= Bregille =

Bregille (/fr/) is a district of the French city of Besançon, located on the right bank of the Doubs, south-east of the historic center. It has developed on the eponymous hill Bregille which culminates at 458 metres, almost 200 metres above the river level. It has about 6,500 inhabitants in the early 2000s.

==History==
Originally, Bregille was a village of sheepherders and grape growers and several farms. In 1748 a Roman funerary monument in the form of an altar was discovered, evidence of a more remote past. There are accounts of an abbey in the seventh century, reportedly founded by Amalgar of Dijon, Duke of Upper Burgundy and brother in law of Waldalenus's son, Chramnelenus of Besançon (see also Adalrich, Duke of Alsace). The village was destroyed twice. The first time was in 1445 by the people of the Imperial City of Besançon to prevent the Dauphin Louis from using it as a base for attacking the town. The second time was in 1814 when General Jacob-Francois Marulaz did the same, though this time the enemy was the Prussians.

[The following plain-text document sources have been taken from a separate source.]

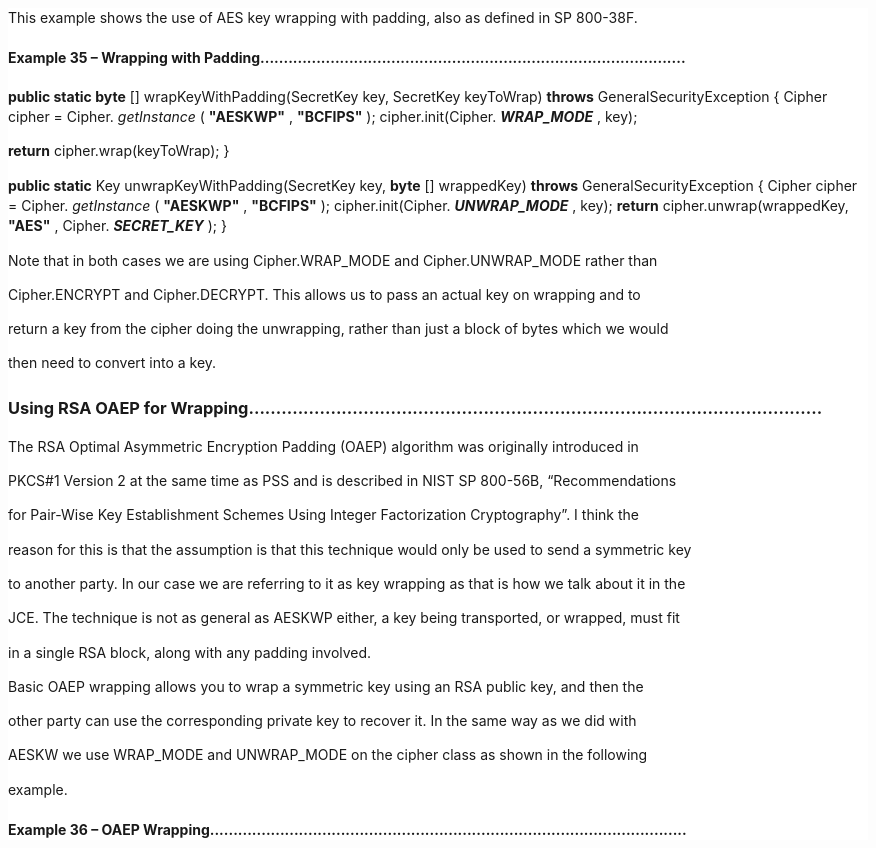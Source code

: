 This example shows the use of AES key wrapping with padding, also as defined in SP 800-38F.

#### Example 35 – Wrapping with Padding...........................................................................................

**public static byte** [] wrapKeyWithPadding(SecretKey key, SecretKey keyToWrap)
**throws** GeneralSecurityException { Cipher cipher = Cipher. _getInstance_ ( **"AESKWP"** , **"BCFIPS"** );
cipher.init(Cipher. **_WRAP_MODE_** , key);

**return** cipher.wrap(keyToWrap); }

**public static** Key unwrapKeyWithPadding(SecretKey key, **byte** [] wrappedKey)
**throws** GeneralSecurityException { Cipher cipher = Cipher. _getInstance_ ( **"AESKWP"** , **"BCFIPS"** );
cipher.init(Cipher. **_UNWRAP_MODE_** , key);
**return** cipher.unwrap(wrappedKey, **"AES"** , Cipher. **_SECRET_KEY_** ); }

Note that in both cases we are using Cipher.WRAP_MODE and Cipher.UNWRAP_MODE rather than

Cipher.ENCRYPT and Cipher.DECRYPT. This allows us to pass an actual key on wrapping and to

return a key from the cipher doing the unwrapping, rather than just a block of bytes which we would

then need to convert into a key.

### Using RSA OAEP for Wrapping.........................................................................................................

The RSA Optimal Asymmetric Encryption Padding (OAEP) algorithm was originally introduced in

PKCS#1 Version 2 at the same time as PSS and is described in NIST SP 800-56B, “Recommendations

for Pair-Wise Key Establishment Schemes Using Integer Factorization Cryptography”. I think the

reason for this is that the assumption is that this technique would only be used to send a symmetric key

to another party. In our case we are referring to it as key wrapping as that is how we talk about it in the

JCE. The technique is not as general as AESKWP either, a key being transported, or wrapped, must fit

in a single RSA block, along with any padding involved.

Basic OAEP wrapping allows you to wrap a symmetric key using an RSA public key, and then the

other party can use the corresponding private key to recover it. In the same way as we did with

AESKW we use WRAP_MODE and UNWRAP_MODE on the cipher class as shown in the following

example.

#### Example 36 – OAEP Wrapping......................................................................................................
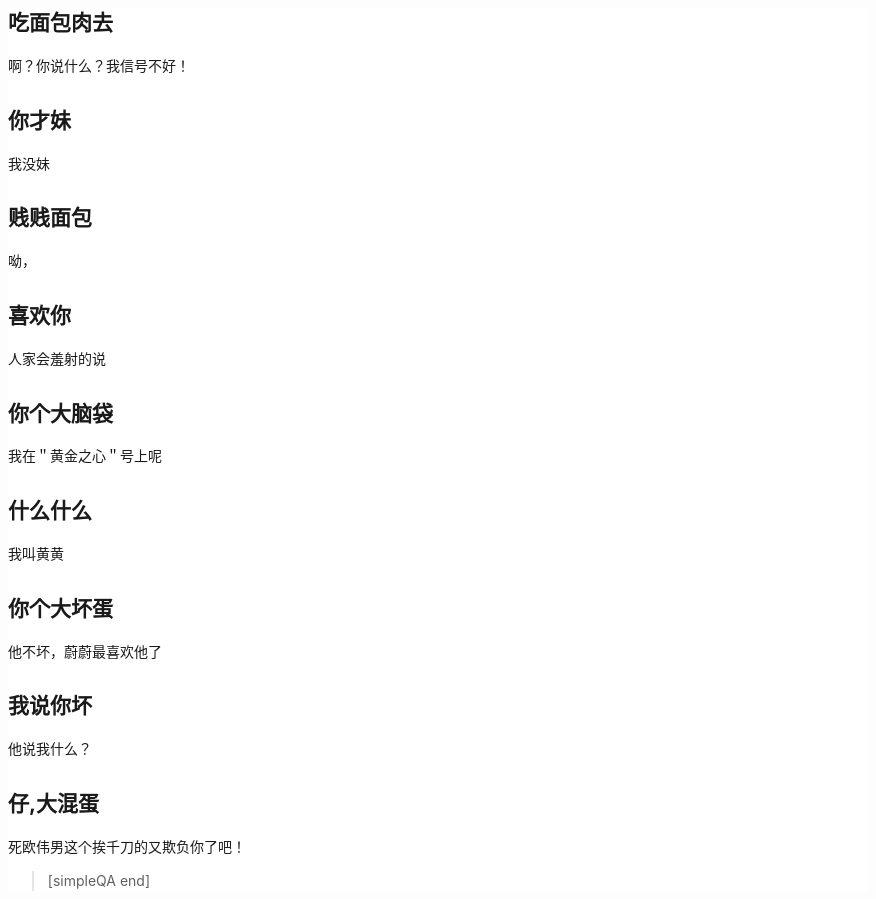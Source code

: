 ## 吃面包肉去
啊？你说什么？我信号不好！

## 你才妹
我没妹

## 贱贱面包
呦，

## 喜欢你
人家会羞射的说

## 你个大脑袋
我在＂黄金之心＂号上呢

## 什么什么
我叫黄黄

## 你个大坏蛋
他不坏，蔚蔚最喜欢他了

## 我说你坏
他说我什么？

## 仔,大混蛋
死欧伟男这个挨千刀的又欺负你了吧！

> [simpleQA end]
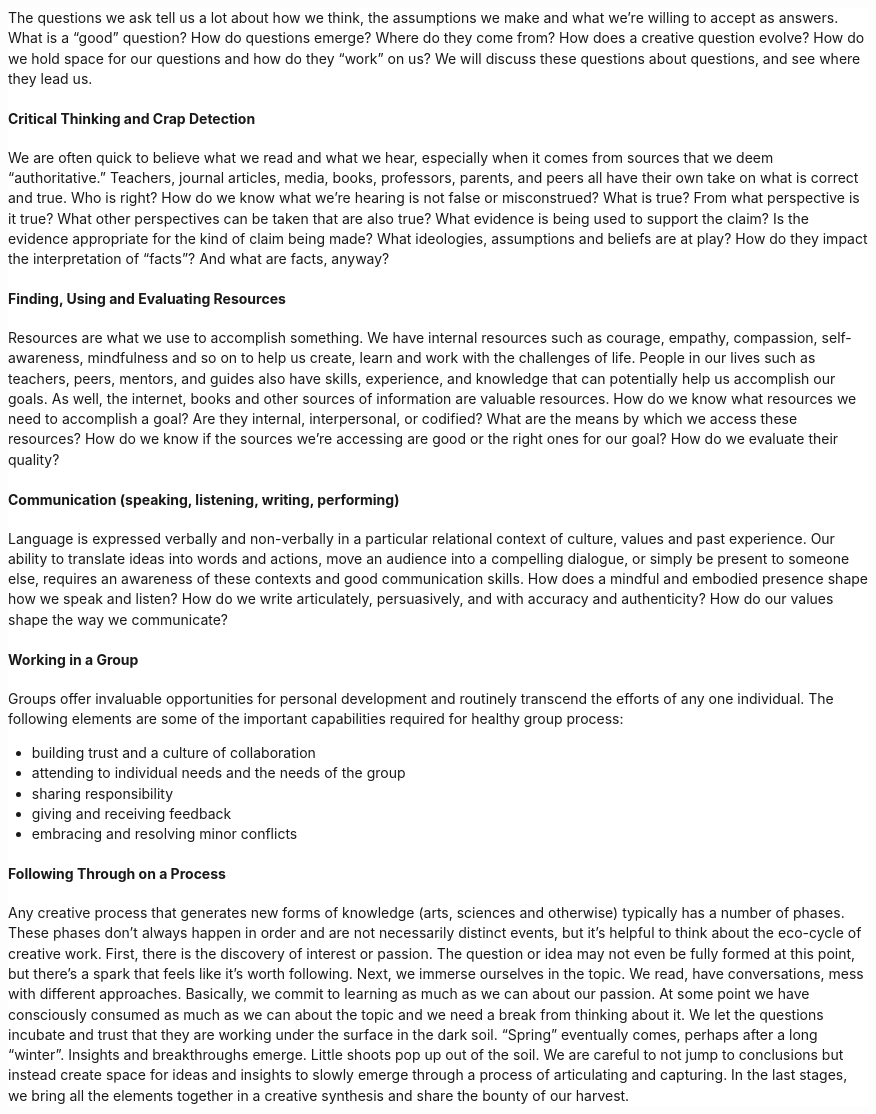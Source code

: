 The questions we ask tell us a lot about how we think, the assumptions we make and what we’re willing to accept as answers. What is a “good” question? How do questions emerge? Where do they come from? How does a creative question evolve? How do we hold space for our questions and how do they “work” on us? We will discuss these questions about questions, and see where they lead us.

#### Critical Thinking and Crap Detection

We are often quick to believe what we read and what we hear, especially when it comes from sources that we deem “authoritative.” Teachers, journal articles, media, books, professors, parents, and peers all have their own take on what is correct and true. Who is right? How do we know what we’re hearing is not false or misconstrued? What is true? From what perspective is it true? What other perspectives can be taken that are also true? What evidence is being used to support the claim? Is the evidence appropriate for the kind of claim being made? What ideologies, assumptions and beliefs are at play? How do they impact the interpretation of “facts”? And what are facts, anyway?

#### Finding, Using and Evaluating Resources

Resources are what we use to accomplish something. We have internal resources such as courage, empathy, compassion, self-awareness, mindfulness and so on to help us create, learn and work with the challenges of life. People in our lives such as teachers, peers, mentors, and guides also have skills, experience, and knowledge that can potentially help us accomplish our goals. As well, the internet, books and other sources of information are valuable resources. How do we know what resources we need to accomplish a goal? Are they internal, interpersonal, or codified? What are the means by which we access these resources? How do we know if the sources we’re accessing are good or the right ones for our goal? How do we evaluate their quality?

#### Communication (speaking, listening, writing, performing)

Language is expressed verbally and non-verbally in a particular relational context of culture, values and past experience. Our ability to translate ideas into words and actions, move an audience into a compelling dialogue, or simply be present to someone else, requires an awareness of these contexts and good communication skills. How does a mindful and embodied presence shape how we speak and listen? How do we write articulately, persuasively, and with accuracy and authenticity? How do our values shape the way we communicate?

#### Working in a Group

Groups offer invaluable opportunities for personal development and routinely transcend the efforts of any one individual. The following elements are some of the important capabilities required for healthy group process:

* building trust and a culture of collaboration
* attending to individual needs and the needs of the group
* sharing responsibility
* giving and receiving feedback
* embracing and resolving minor conflicts

#### Following Through on a Process

Any creative process that generates new forms of knowledge (arts, sciences and otherwise) typically has a number of phases. These phases don’t always happen in order and are not necessarily distinct events, but it’s helpful to think about the eco-cycle of creative work. First, there is the discovery of interest or passion. The question or idea may not even be fully formed at this point, but there’s a spark that feels like it’s worth following. Next, we immerse ourselves in the topic. We read, have conversations, mess with different approaches. Basically, we commit to learning as much as we can about our passion. At some point we have consciously consumed as much as we can about the topic and we need a break from thinking about it. We let the questions incubate and trust that they are working under the surface in the dark soil. “Spring” eventually comes, perhaps after a long “winter”. Insights and breakthroughs emerge. Little shoots pop up out of the soil. We are careful to not jump to conclusions but instead create space for ideas and insights to slowly emerge through a process of articulating and capturing. In the last stages, we bring all the elements together in a creative synthesis and share the bounty of our harvest.

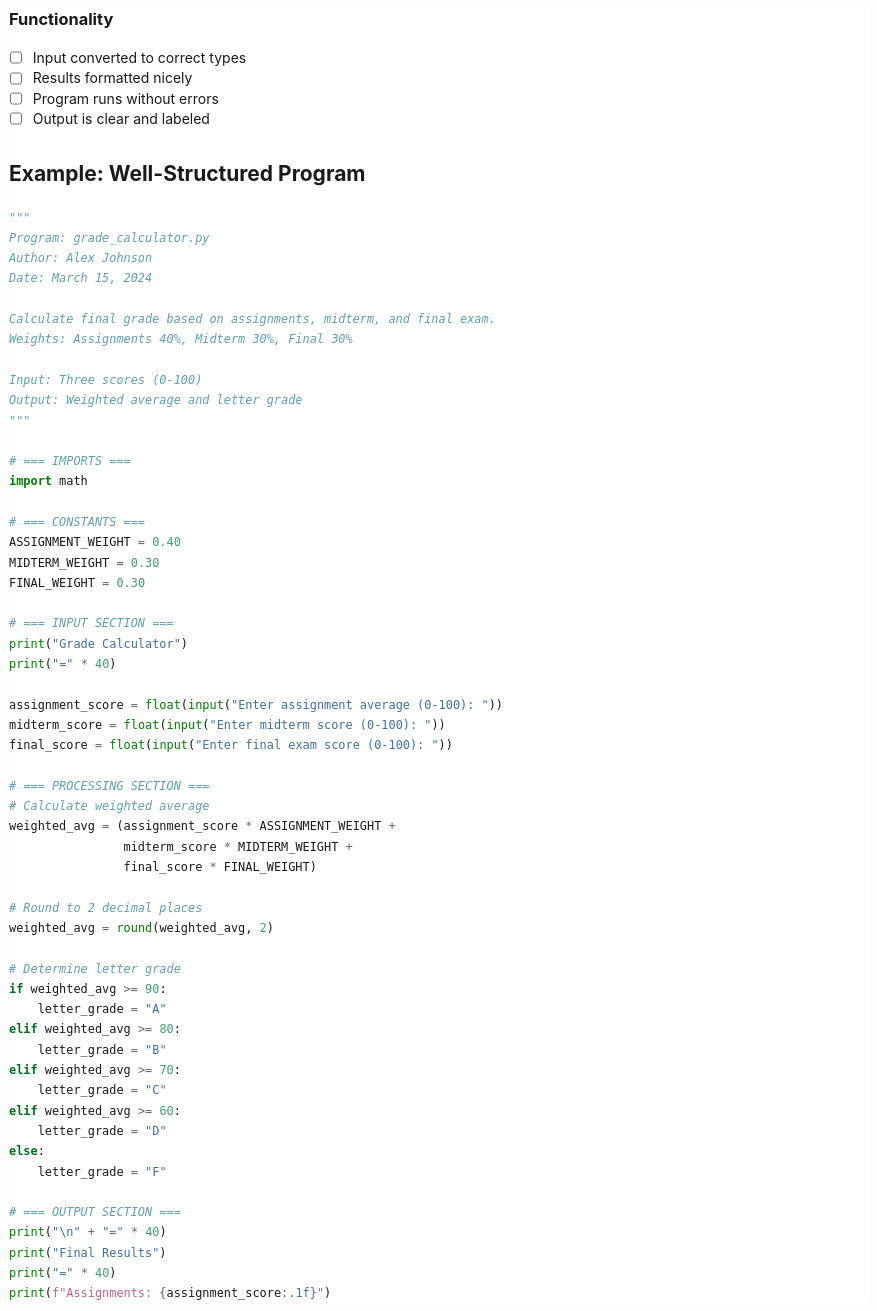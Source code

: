 ### Functionality
- [ ] Input converted to correct types
- [ ] Results formatted nicely
- [ ] Program runs without errors
- [ ] Output is clear and labeled

## Example: Well-Structured Program

```python
"""
Program: grade_calculator.py
Author: Alex Johnson
Date: March 15, 2024

Calculate final grade based on assignments, midterm, and final exam.
Weights: Assignments 40%, Midterm 30%, Final 30%

Input: Three scores (0-100)
Output: Weighted average and letter grade
"""

# === IMPORTS ===
import math

# === CONSTANTS ===
ASSIGNMENT_WEIGHT = 0.40
MIDTERM_WEIGHT = 0.30
FINAL_WEIGHT = 0.30

# === INPUT SECTION ===
print("Grade Calculator")
print("=" * 40)

assignment_score = float(input("Enter assignment average (0-100): "))
midterm_score = float(input("Enter midterm score (0-100): "))
final_score = float(input("Enter final exam score (0-100): "))

# === PROCESSING SECTION ===
# Calculate weighted average
weighted_avg = (assignment_score * ASSIGNMENT_WEIGHT +
                midterm_score * MIDTERM_WEIGHT +
                final_score * FINAL_WEIGHT)

# Round to 2 decimal places
weighted_avg = round(weighted_avg, 2)

# Determine letter grade
if weighted_avg >= 90:
    letter_grade = "A"
elif weighted_avg >= 80:
    letter_grade = "B"
elif weighted_avg >= 70:
    letter_grade = "C"
elif weighted_avg >= 60:
    letter_grade = "D"
else:
    letter_grade = "F"

# === OUTPUT SECTION ===
print("\n" + "=" * 40)
print("Final Results")
print("=" * 40)
print(f"Assignments: {assignment_score:.1f}")
```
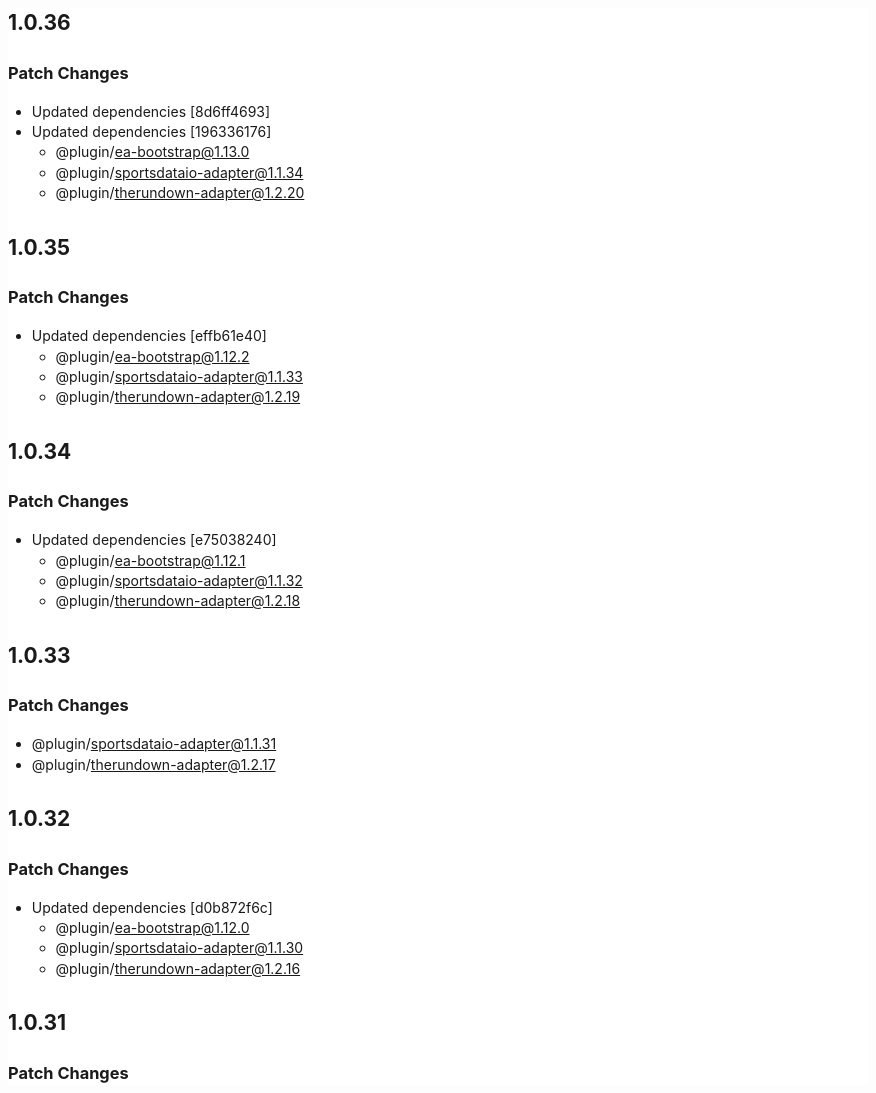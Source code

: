 ## 1.0.36

### Patch Changes

- Updated dependencies [8d6ff4693]
- Updated dependencies [196336176]
  - @plugin/ea-bootstrap@1.13.0
  - @plugin/sportsdataio-adapter@1.1.34
  - @plugin/therundown-adapter@1.2.20

## 1.0.35

### Patch Changes

- Updated dependencies [effb61e40]
  - @plugin/ea-bootstrap@1.12.2
  - @plugin/sportsdataio-adapter@1.1.33
  - @plugin/therundown-adapter@1.2.19

## 1.0.34

### Patch Changes

- Updated dependencies [e75038240]
  - @plugin/ea-bootstrap@1.12.1
  - @plugin/sportsdataio-adapter@1.1.32
  - @plugin/therundown-adapter@1.2.18

## 1.0.33

### Patch Changes

- @plugin/sportsdataio-adapter@1.1.31
- @plugin/therundown-adapter@1.2.17

## 1.0.32

### Patch Changes

- Updated dependencies [d0b872f6c]
  - @plugin/ea-bootstrap@1.12.0
  - @plugin/sportsdataio-adapter@1.1.30
  - @plugin/therundown-adapter@1.2.16

## 1.0.31

### Patch Changes
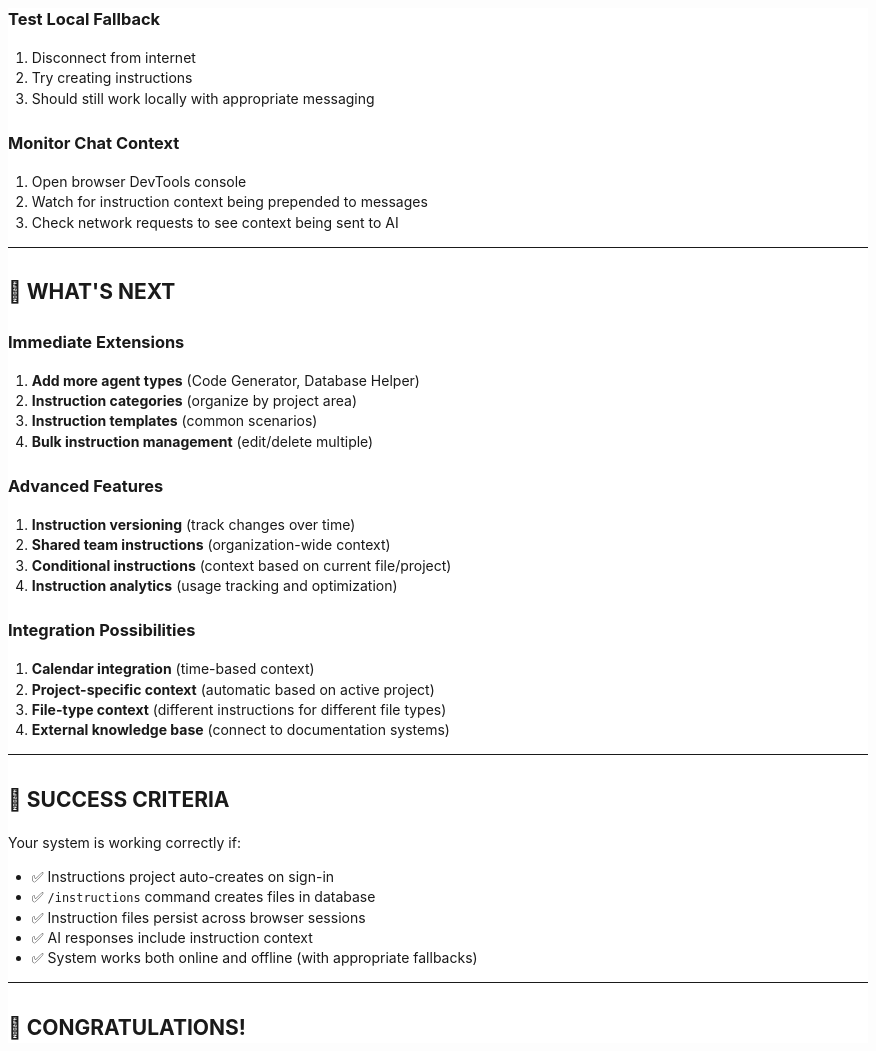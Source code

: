 ### **Test Local Fallback**

1. Disconnect from internet
2. Try creating instructions
3. Should still work locally with appropriate messaging

### **Monitor Chat Context**

1. Open browser DevTools console
2. Watch for instruction context being prepended to messages
3. Check network requests to see context being sent to AI

---

## 🚀 **WHAT'S NEXT**

### **Immediate Extensions**

1. **Add more agent types** (Code Generator, Database Helper)
2. **Instruction categories** (organize by project area)
3. **Instruction templates** (common scenarios)
4. **Bulk instruction management** (edit/delete multiple)

### **Advanced Features**

1. **Instruction versioning** (track changes over time)
2. **Shared team instructions** (organization-wide context)
3. **Conditional instructions** (context based on current file/project)
4. **Instruction analytics** (usage tracking and optimization)

### **Integration Possibilities**

1. **Calendar integration** (time-based context)
2. **Project-specific context** (automatic based on active project)
3. **File-type context** (different instructions for different file types)
4. **External knowledge base** (connect to documentation systems)

---

## 🎯 **SUCCESS CRITERIA**

Your system is working correctly if:

- ✅ Instructions project auto-creates on sign-in
- ✅ `/instructions` command creates files in database
- ✅ Instruction files persist across browser sessions
- ✅ AI responses include instruction context
- ✅ System works both online and offline (with appropriate fallbacks)

---

## 🎉 **CONGRATULATIONS!**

Between 1820 and 1832, the fort of Beauregard and the fort of Bregille, which overlook the quarter, were constructed.

At about 1 AM on July 15, 1943, British Halifax bombers dropped bombs on Bregille. The flight of bombers were heading for the Peugeot factories at Sochaux, with Besançon as an alternative target. Twenty bombers dropped their loads in a haphazard manner, causing some 50 casualties on the ground.

Between 1912 and 1987 a funicular joined the lower and higher parts of the quarter. During the bombing raid of 1943, it suffered from bombs from a bomber that had dropped its load prematurely. The funicular currently is the object of restoration efforts by an association, "Les Amis du Funiculaire de Besançon" (The Friends of the Funicular of Besançon).